Tutti conosciamo il colostro come liquido che si forma nel seno della madre nei primi giorni dopo il parto e prima di produrre il latte, ma non tutti sanno dell’esistenza dell’integratore di colostro. Scopriamolo meglio!

Colostro bovino liquido- foto ruralpecuaria.com.br

Il colostro si presenta come un concentrato di elementi biologicamente attivi in grado di difendere e nutrire il bambino nei primi giorni di vita nei primi giorni in cui il suo sistema digerente e il suo sistema immunitario risultano immaturi.

Nondimeno il colostro integratore alimentare è diventato abbastanza noto per la sua capacità di migliorare la funzionalità dell’apparato digerente e fornire una sferzata di energia durante l’attività fisica.

Integratore di colostro

Difese immunitarie- foto ok-salute.it

Il colostro alimentare deriva dai bovini e più raramente dalle capre (colostro di capra) e preserva un mix di fattori ormonali, immunoglobuline, vitamine (vitamina A, vitamina E, vitamina B12, vitamina D), minerali (zolfo e ferro), fattori di crescita (EGF, IGF, FGF, TGF a e TGF b) e sostanze ad azione antimicrobica (lisozima, lattoperossidasi, lattoferrina e immunoglobuline) molto simile al fluido pre-latteo.

La ricchezza nutrizionale e gli elementi biologicamente attivi del colostro bovino hanno spinto a proporlo su vari ambiti clinici e in ambito sportivo.

Le forti base teoriche sul colostro e le sue proprietà e la volontà di sfruttarlo come integratore, però, non trovano grandi evidenze in ambito clinico.

L’unica certezza è che le attività riscontrate nel colostro bovino sono legate alla presenza di immunoglobuline e proteine biologicamente attive come la lattofferrina e i peptidi.

Più che altro l’integratore al colostro si è rivelato utile per controllare la proliferazione di funghi come la Candida albicans, limitare gli episodi diarroici da Cryptosporidium parvum nei soggetti in evidente stato di deperimento e sostenere le difese immunitarie.

L’utilizzo in ambito sportivo, purtroppo, non è ancora supportato adeguatamente da studi clinici, anche se sembra molto probabile che il colostro integratore possa incrementare la secrezione di sostanze proteiche (es.
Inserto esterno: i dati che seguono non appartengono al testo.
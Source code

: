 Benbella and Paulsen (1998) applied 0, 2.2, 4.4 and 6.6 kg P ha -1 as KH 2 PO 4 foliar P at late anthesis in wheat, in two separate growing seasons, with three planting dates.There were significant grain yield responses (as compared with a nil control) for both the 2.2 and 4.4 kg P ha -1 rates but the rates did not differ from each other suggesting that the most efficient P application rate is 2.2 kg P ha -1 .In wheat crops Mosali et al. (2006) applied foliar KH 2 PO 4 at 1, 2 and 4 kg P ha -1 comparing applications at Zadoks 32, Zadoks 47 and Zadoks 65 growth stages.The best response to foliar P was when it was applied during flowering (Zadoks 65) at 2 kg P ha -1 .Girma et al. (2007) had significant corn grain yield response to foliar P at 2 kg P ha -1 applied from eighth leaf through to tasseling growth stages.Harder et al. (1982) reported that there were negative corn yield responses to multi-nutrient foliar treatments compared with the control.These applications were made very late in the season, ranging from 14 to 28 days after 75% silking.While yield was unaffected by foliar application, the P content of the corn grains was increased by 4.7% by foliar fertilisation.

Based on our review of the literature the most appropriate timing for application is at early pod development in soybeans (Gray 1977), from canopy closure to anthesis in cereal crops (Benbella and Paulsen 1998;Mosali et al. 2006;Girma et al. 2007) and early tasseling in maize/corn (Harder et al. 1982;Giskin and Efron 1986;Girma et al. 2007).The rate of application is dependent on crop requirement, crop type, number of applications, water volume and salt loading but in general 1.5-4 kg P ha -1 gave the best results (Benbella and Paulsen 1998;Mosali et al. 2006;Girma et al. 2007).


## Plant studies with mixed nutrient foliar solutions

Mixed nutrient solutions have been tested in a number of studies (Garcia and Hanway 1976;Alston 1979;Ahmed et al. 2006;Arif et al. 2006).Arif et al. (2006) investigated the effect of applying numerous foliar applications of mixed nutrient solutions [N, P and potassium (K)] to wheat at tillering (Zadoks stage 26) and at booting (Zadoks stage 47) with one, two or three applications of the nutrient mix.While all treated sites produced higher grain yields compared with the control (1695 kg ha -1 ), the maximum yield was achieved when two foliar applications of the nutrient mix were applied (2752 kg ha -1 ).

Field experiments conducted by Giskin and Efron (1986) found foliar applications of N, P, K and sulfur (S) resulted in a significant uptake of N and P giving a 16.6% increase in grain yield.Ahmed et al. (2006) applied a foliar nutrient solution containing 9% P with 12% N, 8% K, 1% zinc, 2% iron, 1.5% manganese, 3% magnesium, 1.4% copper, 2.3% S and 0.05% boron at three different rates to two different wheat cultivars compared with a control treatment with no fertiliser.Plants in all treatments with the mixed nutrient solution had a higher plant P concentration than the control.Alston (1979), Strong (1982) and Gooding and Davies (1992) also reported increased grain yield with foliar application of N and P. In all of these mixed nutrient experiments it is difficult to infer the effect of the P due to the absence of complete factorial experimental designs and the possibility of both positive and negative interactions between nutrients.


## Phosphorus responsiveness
IGF-1) e favorire la sintesi proteica.

Dosi e Modo d’uso

Uso colostro- foto salutemedicina.eu

Come usare il colostro bovino integratore diventa una questione di scelta tra la vasta gamma di integratori sotto forma di capsule, barrette, polvere, tavolette e soluzioni liquide.

Il fatto che non sono ancora stati definiti dosaggi standard in grado di assicurare l’effettiva efficacia del colostro come integratore (gli esperimenti scientifici parlano di 20-60 grammi) deve spingere verso il massimo rispetto delle indicazioni rilasciate dal prodotto e il contatto con il medico di fiducia.

Colostro bovino: Effetti collaterali e controindicazioni

Gonfiore addominale- foto healthgrades.com

Il colostro bovino sembra ben tollerato e non riserva particolari effetti collaterali, anche se il suo impiego potrebbe provocare problemi gastroenterici come vomito, gonfiore addominale, nausea e diarrea.

L’uso di un integratore di colostro viene controindicato in caso di accertata intolleranza al lattosio o allergia alle proteine del latte vaccino e tumori sensibili all’IGF-1 e viene sconsigliata durante la gravidanza e l’allattamento al seno.

Attualmente non sono noti interazioni con farmaci o alimenti che possano modificare il comportamento del colostro bovino.